The ascending nociceptive (pain) pathway begins with A-delta and C-fibers whose free nerve endings bring nociceptive information from the periphery to the spinal cord (see Fig. 40.1 ). In the spinal cord, these fibers synapse in the dorsal horn on projection neurons that travel through the anterolateral fasciculus and synapse at multiple sites in the brainstem, including the nucleus of the tractus solitarius in the medulla. The autonomic response to a nociceptive stimulus is initiated from the nucleus of the tractus solitarius, which mediates sympathetic output through the rostral ventral lateral medulla and the caudal ventral lateral medulla to the heart and peripheral blood vessels through projections to the thoracolumbar sympathetic ganglia. The parasympathetic output from the nucleus of the tractus solitarius is mediated through the nucleus ambiguous, which projects through the vagus nerve to the sinoatrial node of the heart. The nucleus of the tractus solitarius also projects to the periventricular nucleus and supraoptic nucleus in the hypothalamus. Thus the nociceptive stimulus of moving the retractor initiates an increase in sympathetic output and a decrease in parasympathetic output through the NMA circuit that rapidly results in the observed increases in heart rate and arterial blood pressure.

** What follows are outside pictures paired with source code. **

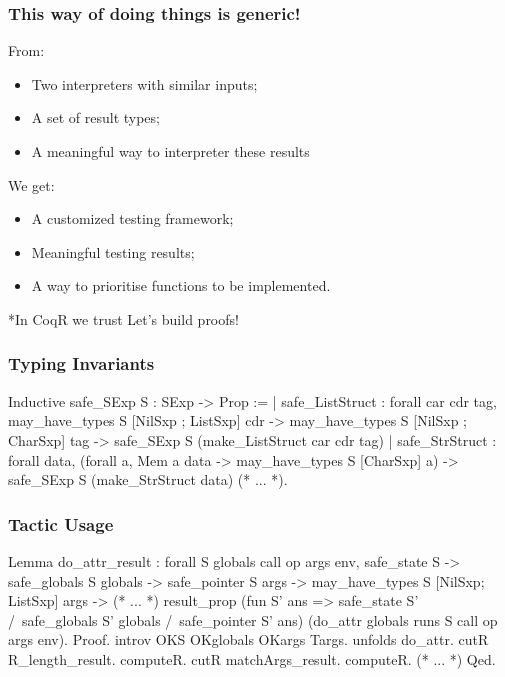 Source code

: \documentclass{beamer}
\begin{document}
\begin{frame}
    \frametitle{This way of doing things is generic!}

    From:
    \begin{itemize}
        \item Two interpreters with similar inputs;
        \item A set of result types;
        \item A meaningful way to interpreter these results
    \end{itemize}
    We get:
    \begin{itemize}
        \item A customized testing framework;
        \item Meaningful testing results;
        \item A way to prioritise functions to be implemented.
    \end{itemize}


\end{frame}

\sectionframe**{In CoqR we trust}{
    \vfill
    \centering{}
    \textcolor{DarkPlum}{Let’s build proofs!}
}

\begin{frame}[fragile]
    \frametitle{Typing Invariants}

\begin{coqcode}
Inductive safe_SExp S : SExp -> Prop :=
  | safe_ListStruct : forall car cdr tag,
      may_have_types S [NilSxp ; ListSxp] cdr ->
      may_have_types S [NilSxp ; CharSxp] tag ->
      safe_SExp S (make_ListStruct car cdr tag)
  | safe_StrStruct : forall data,
      (forall a, Mem a data ->
        may_have_types S [CharSxp] a) ->
      safe_SExp S (make_StrStruct data)
  (* ... *).
\end{coqcode}

\end{frame}

\begin{frame}[fragile]
    \frametitle{Tactic Usage}

\begin{coqcode}
Lemma do_attr_result :
  forall S globals call op args env,
  safe_state S ->
  safe_globals S globals ->
  safe_pointer S args ->
  may_have_types S [NilSxp; ListSxp] args ->
  (* ... *)
  result_prop (fun S' ans =>
      safe_state S' /\ safe_globals S' globals
      /\ safe_pointer S' ans)
    (do_attr globals runs S call op args env).
Proof.
  introv OKS OKglobals OKargs Targs. unfolds do_attr.
  cutR R_length_result. computeR.
  cutR matchArgs_result. computeR.
  (* ... *)
Qed.
\end{coqcode}
\end{frame}
\end{document}
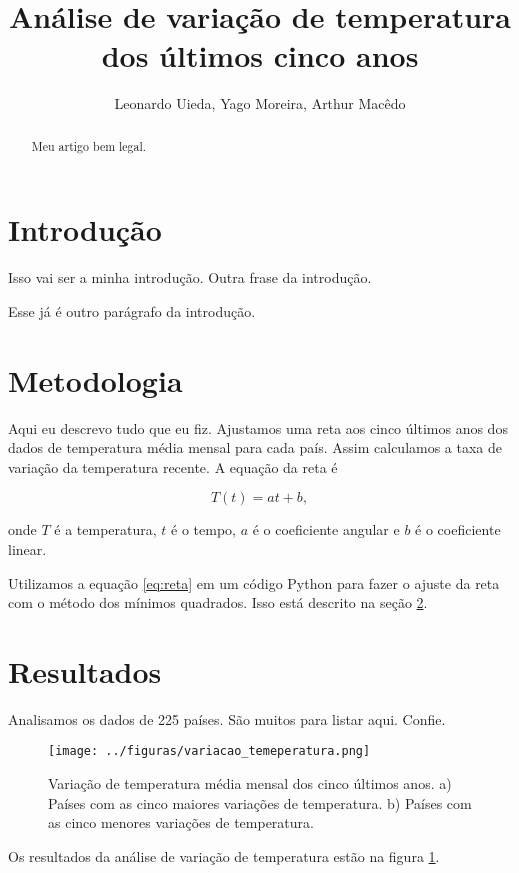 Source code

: \documentclass{article}
\begin{document}
\title{Análise de variação de temperatura dos últimos cinco anos}
\author{Leonardo Uieda, Yago Moreira, Arthur Macêdo}

\maketitle

\begin{abstract}
Meu artigo bem legal.
\end{abstract}

\section{Introdução}

Isso vai ser a minha introdução.
Outra frase da introdução.

Esse já é outro parágrafo da introdução.

\section{Metodologia}
\label{sec:metodos}

Aqui eu descrevo tudo que eu fiz.
Ajustamos uma reta aos cinco últimos anos dos dados de temperatura média mensal para cada país.
Assim calculamos a taxa de variação da temperatura recente.
A equação da reta é

\begin{equation}
T(t) = a t + b,
\label{eq:reta}
\end{equation}

\noindent
onde $T$ é a temperatura, $t$ é o tempo, $a$ é o coeficiente angular e $b$ é o coeficiente linear.

Utilizamos a equação \ref{eq:reta} em um código Python para fazer o ajuste da reta com o método dos mínimos quadrados.
Isso está descrito na seção \ref{sec:metodos}.

\section{Resultados}

Analisamos os dados de 225 países. São muitos para listar aqui. Confie.

\begin{figure}[!h]
	\texttt{[image: ../figuras/variacao\_temeperatura.png]}
	\caption{
		Variação de temperatura média mensal dos cinco últimos anos.
		a) Países com as cinco maiores variações de temperatura.
		b) Países com as cinco menores variações de temperatura.
	}
	\label{fig:variacao}
\end{figure}

Os resultados da análise de variação de temperatura estão na figura \ref{fig:variacao}.
\end{document}
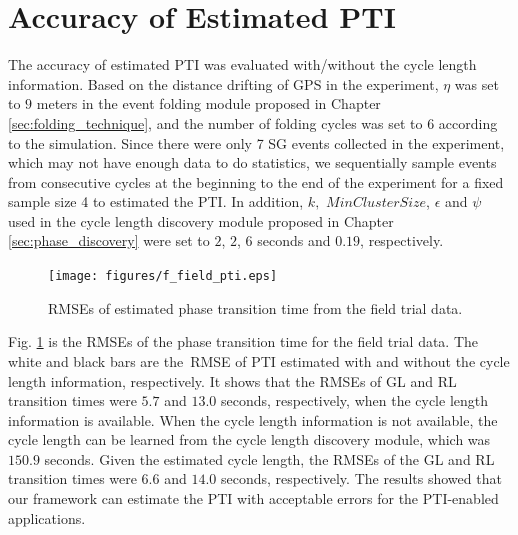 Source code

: \documentclass[final,oneside,onecolumn,12pt,a4paper]{book}%
\begin{document}
\section{Accuracy of Estimated PTI}

The accuracy of estimated PTI was evaluated with/without the cycle length
information. Based on the distance drifting of GPS in the experiment, $\eta$
was set to $9$ meters in the event folding module proposed in Chapter
\ref{sec:folding_technique}, and the number of folding cycles was set to $6$
according to the simulation. Since there were only 7 SG events collected in
the experiment, which may not have enough data to do statistics, we
sequentially sample events from consecutive cycles at the beginning to the end
of the experiment for a fixed sample size 4 to estimated the PTI. In addition,
$k,$ $MinClusterSize$, $\epsilon$ and $\psi$ used in the cycle length
discovery module proposed in Chapter \ref{sec:phase_discovery} were set to
$2$, $2$, $6$ seconds and $0.19$, respectively.\begin{figure}[th]
\centerline{\texttt{[image: figures/f\_field\_pti.eps]}} \hfill\caption{RMSEs of estimated phase transition
time from the field trial data.}%
\label{fig:f_field_pti}%
\end{figure}

Fig. \ref{fig:f_field_pti} is the RMSEs of the phase transition time for the
field trial data. The white and black bars are the\ RMSE of PTI estimated with
and without the cycle length information, respectively. It shows that the
RMSEs of GL and RL transition times were $5.7$ and $13.0$ seconds,
respectively, when the cycle length information is available. When the cycle
length information is not available, the cycle length can be learned from the
cycle length discovery module, which was $150.9$ seconds. Given the estimated
cycle length, the RMSEs of the GL and RL transition times were $6.6$ and
$14.0$ seconds, respectively. The results showed that our framework can
estimate the PTI with acceptable errors for the PTI-enabled applications.
\end{document}

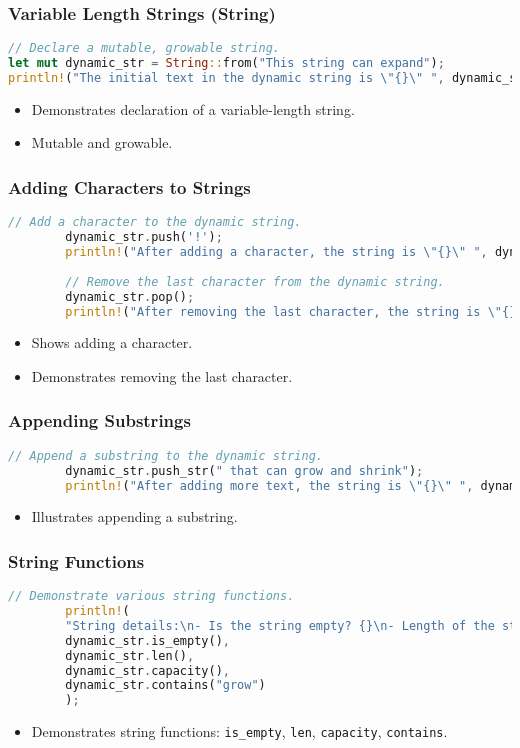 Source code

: \documentclass[aspectratio=169, table]{beamer}
\begin{document}
\begin{frame}[fragile]
\frametitle{Variable Length Strings (String)}
\begin{lstlisting}[language=Rust]
// Declare a mutable, growable string.
let mut dynamic_str = String::from("This string can expand");
println!("The initial text in the dynamic string is \"{}\" ", dynamic_str);
\end{lstlisting}
\begin{itemize}
\item Demonstrates declaration of a variable-length string.
\item Mutable and growable.
\end{itemize}
\end{frame}

\begin{frame}[fragile]
	\frametitle{Adding Characters to Strings}
	\begin{lstlisting}[language=Rust]
		// Add a character to the dynamic string.
		dynamic_str.push('!');
		println!("After adding a character, the string is \"{}\" ", dynamic_str);
		
		// Remove the last character from the dynamic string.
		dynamic_str.pop();
		println!("After removing the last character, the string is \"{}\" ", dynamic_str);
	\end{lstlisting}
	\begin{itemize}
		\item Shows adding a character.
		\item Demonstrates removing the last character.
	\end{itemize}
\end{frame}

\begin{frame}[fragile]
	\frametitle{Appending Substrings}
	\begin{lstlisting}[language=Rust]
		// Append a substring to the dynamic string.
		dynamic_str.push_str(" that can grow and shrink");
		println!("After adding more text, the string is \"{}\" ", dynamic_str);
	\end{lstlisting}
	\begin{itemize}
		\item Illustrates appending a substring.
	\end{itemize}
\end{frame}
		
\begin{frame}[fragile]
	\frametitle{String Functions}
	\begin{lstlisting}[language=Rust]
		// Demonstrate various string functions.
		println!(
		"String details:\n- Is the string empty? {}\n- Length of the string: {}\n- String capacity: {}\n- Does the string contain 'grow'? {}",
		dynamic_str.is_empty(),
		dynamic_str.len(),
		dynamic_str.capacity(),
		dynamic_str.contains("grow")
		);
	\end{lstlisting}
	\begin{itemize}
		\item Demonstrates string functions: \texttt{is\_empty}, \texttt{len}, \texttt{capacity}, \texttt{contains}.
	\end{itemize}
\end{frame}
\end{document}
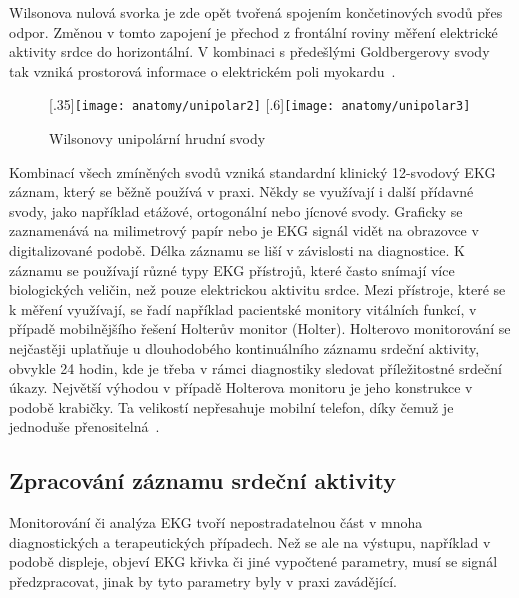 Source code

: \begin{enumerate}
	      Wilsonova nulová svorka je zde opět tvořená spojením končetinových
	      svodů přes odpor. Změnou v tomto zapojení je přechod z frontální
	      roviny měření elektrické aktivity srdce do horizontální. V kombinaci s
	      předešlými Goldbergerovy svody tak vzniká prostorová informace o
	      elektrickém poli myokardu~\cite{Kittnar2020}.
	      \begin{figure}[h]
		      \centering
		      [.35\linewidth]{\texttt{[image: anatomy/unipolar2]}}
		      \hfill
			      [.6\linewidth]{\texttt{[image: anatomy/unipolar3]}}
		      \caption{Wilsonovy unipolární hrudní svody}
		      \label{fig:wilson}
	      \end{figure}
\end{enumerate}

Kombinací všech zmíněných svodů vzniká standardní klinický 12-svodový EKG
záznam, který se běžně používá v praxi. Někdy se využívají i další přídavné
svody, jako například etážové, ortogonální nebo jícnové svody. Graficky se
zaznamenává na milimetrový papír nebo je EKG signál vidět na obrazovce v digitalizované
podobě. Délka záznamu se liší v závislosti na diagnostice. K záznamu se používají různé typy EKG přístrojů, které často snímají
více biologických veličin, než pouze elektrickou aktivitu srdce. Mezi přístroje,
které se k měření využívají, se řadí například pacientské monitory vitálních
funkcí, v případě mobilnějšího řešení Holterův monitor (Holter). Holterovo
monitorování se nejčastěji uplatňuje u dlouhodobého kontinuálního záznamu
srdeční aktivity, obvykle 24 hodin, kde je třeba v rámci diagnostiky sledovat
příležitostné srdeční úkazy. Největší výhodou v případě Holterova monitoru je
jeho konstrukce v podobě krabičky. Ta velikostí nepřesahuje mobilní telefon,
díky čemuž je jednoduše přenositelná~\cite{Surawicz2008}.

\subsection{Zpracování záznamu srdeční aktivity}
\label{section:ecg_processing_theory}
Monitorování či analýza EKG tvoří nepostradatelnou část v mnoha diagnostických a
terapeutických případech. Než se ale na výstupu, například v podobě displeje,
objeví EKG křivka či jiné vypočtené parametry, musí se signál
předzpracovat, jinak by tyto parametry byly v praxi zavádějící.

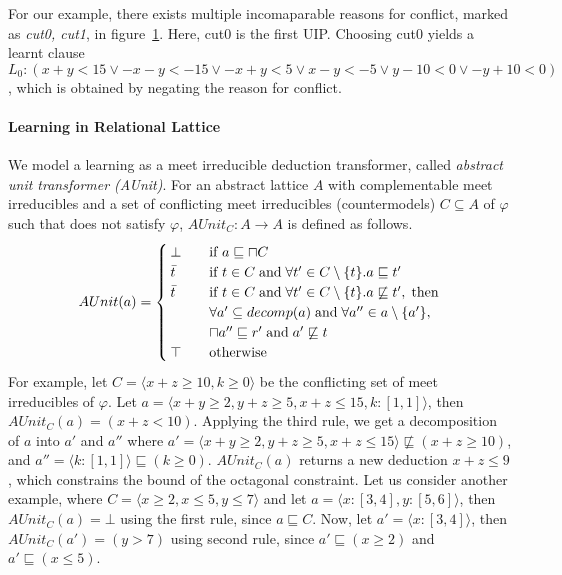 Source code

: For our example, there exists multiple incomaparable reasons for conflict,
marked as {\em cut0, cut1}, in figure~\ref{conflict}.  Here, cut0 is the first UIP.  
Choosing cut0 yields a learnt clause 
$L_0: (x+y<15 \vee -x-y<-15 \vee -x+y<5 \vee x-y<-5 \vee y-10<0 \vee -y+10<0)$, 
which is obtained by negating the reason for conflict.  
%
\begin{figure}
\label{conflict}
\end{figure} 
%    
\paragraph{\textbf{Learning in Relational Lattice}}
We model a learning as a meet irreducible deduction transformer, called 
{\em abstract unit transformer (AUnit)}.  For an 
abstract lattice $A$ with complementable meet irreducibles 
and a set of conflicting meet irreducibles (countermodels) 
$C \subseteq A$ of $\varphi$ such that  does not 
satisfy $\varphi$, $AUnit_C: A \rightarrow A$ is defined as follows. 
\[ AUnit(a) =
 \begin{cases}
  \bot       & \quad \text{if } a \sqsubseteq \sqcap{C} \\
  \bar{t}    & \quad \text{if } t \in C \; \text{and} \; \forall t' \in C
  \setminus \{t\}. a  \sqsubseteq t' \\
  \bar{t}    & \quad \text{if } t \in C \; \text{and} \; \forall t' \in C \setminus \{t\}. a
  \not\sqsubseteq t', \; \text{then} \\ 
             & \quad \forall a' \subseteq decomp(a) \;  \text{and} \; \forall a'' \in a \setminus \{a'\}, \\ 
             & \quad \sqcap{a''} \sqsubseteq r' \; \text{and} \; a' \not\sqsubseteq t  \\
  \top & \quad \text{otherwise} \\
 \end{cases}
\]
For example, let $C = \langle x+z \geq 10,  k \geq 0 \rangle$ be the conflicting set 
of meet irreducibles of $\varphi$.  Let $a= \langle x+y \geq 2, y+z \geq 5, x+z \leq 15, k:[1,1] \rangle$, 
then $AUnit_C(a) = (x+z < 10)$.  Applying the third rule, we get a decomposition 
of $a$ into $a'$ and $a''$ where 
$a'= \langle x+y \geq 2, y+z \geq 5, x+z \leq 15 \rangle \not\sqsubseteq (x+z \geq 10)$, and 
$a''= \langle k:[1,1] \rangle \sqsubseteq (k \geq 0)$.  $AUnit_C(a)$ returns a new 
deduction $x+z \leq 9$, which constrains the bound of the octagonal constraint.  
Let us consider another example, where $C = \langle x \geq 2, x \leq 5, y \leq 7 \rangle$
and let $a = \langle x:[3,4], y:[5,6] \rangle$, then $AUnit_C(a) = \bot$ using
the first rule, since $a \sqsubseteq C$.  Now, let $a' = \langle x:[3,4] \rangle$, 
then $AUnit_C(a') = (y > 7)$ using second rule, since $a' \sqsubseteq (x \geq 2)$
and $a' \sqsubseteq (x \leq 5)$.
 
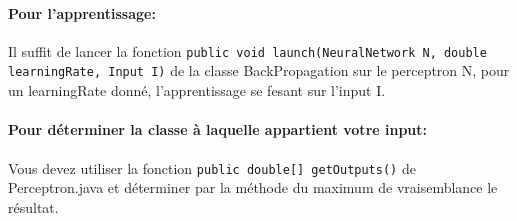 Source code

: \documentclass[a4paper,twoside]{report}
\begin{document}
\paragraph*{Pour l'apprentissage: } Il suffit de lancer la fonction \texttt{public void launch(NeuralNetwork N, double learningRate, Input I)} de la classe BackPropagation sur le perceptron N, pour un learningRate donné, l'apprentissage se fesant sur l'input I.  

\paragraph*{Pour déterminer la classe à laquelle appartient votre input:} Vous devez utiliser la fonction \texttt{public double[] getOutputs()} de Perceptron.java et déterminer par la méthode du maximum de vraisemblance le résultat.
\end{document}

The NMA circuit explains why increases in heart rate and arterial blood pressure are used as a rapid indicator of an inadequate level of antinociception. If unconsciousness is sufficiently well maintained, then no EEG changes will likely be observed. If no acute changes in physiology occur for other reasons, such as bleeding, hypoxemia, disconnection of the breathing circuit, or inadequate dosing of the muscle relaxant, the appropriate treatment is administration of more analgesic medication.
Activity in the NMA circuit can be observed rapidly when a patient is under general anesthesia, because this pathway is a fundamental component of the fight-or-flight response. This circuit is used as a sentinel for detecting nociceptive stimuli that can lead to autonomic, stress, and arousal responses. Heart rate and arterial blood pressure changes are the principal markers of activity under general anesthesia because motor responses are often blocked by muscle relaxation. Neurologists frequently test the NMA circuit with nociceptive stimuli, such as total body pinches, nail bed pinches, and sternal rubs, to evaluate the level of arousal of patients with brain injuries that affect the level of consciousness.
Other signs of inadequate antinociception are perspiration, tearing, pupil dilation, and return of muscle tone and movement. Changes in muscle tone and movement are not observed if the patient is receiving a muscle relaxant. The galvanic skin response has also been studied as a potentially more objective measure of antinociception. However, it is not used in clinical practice.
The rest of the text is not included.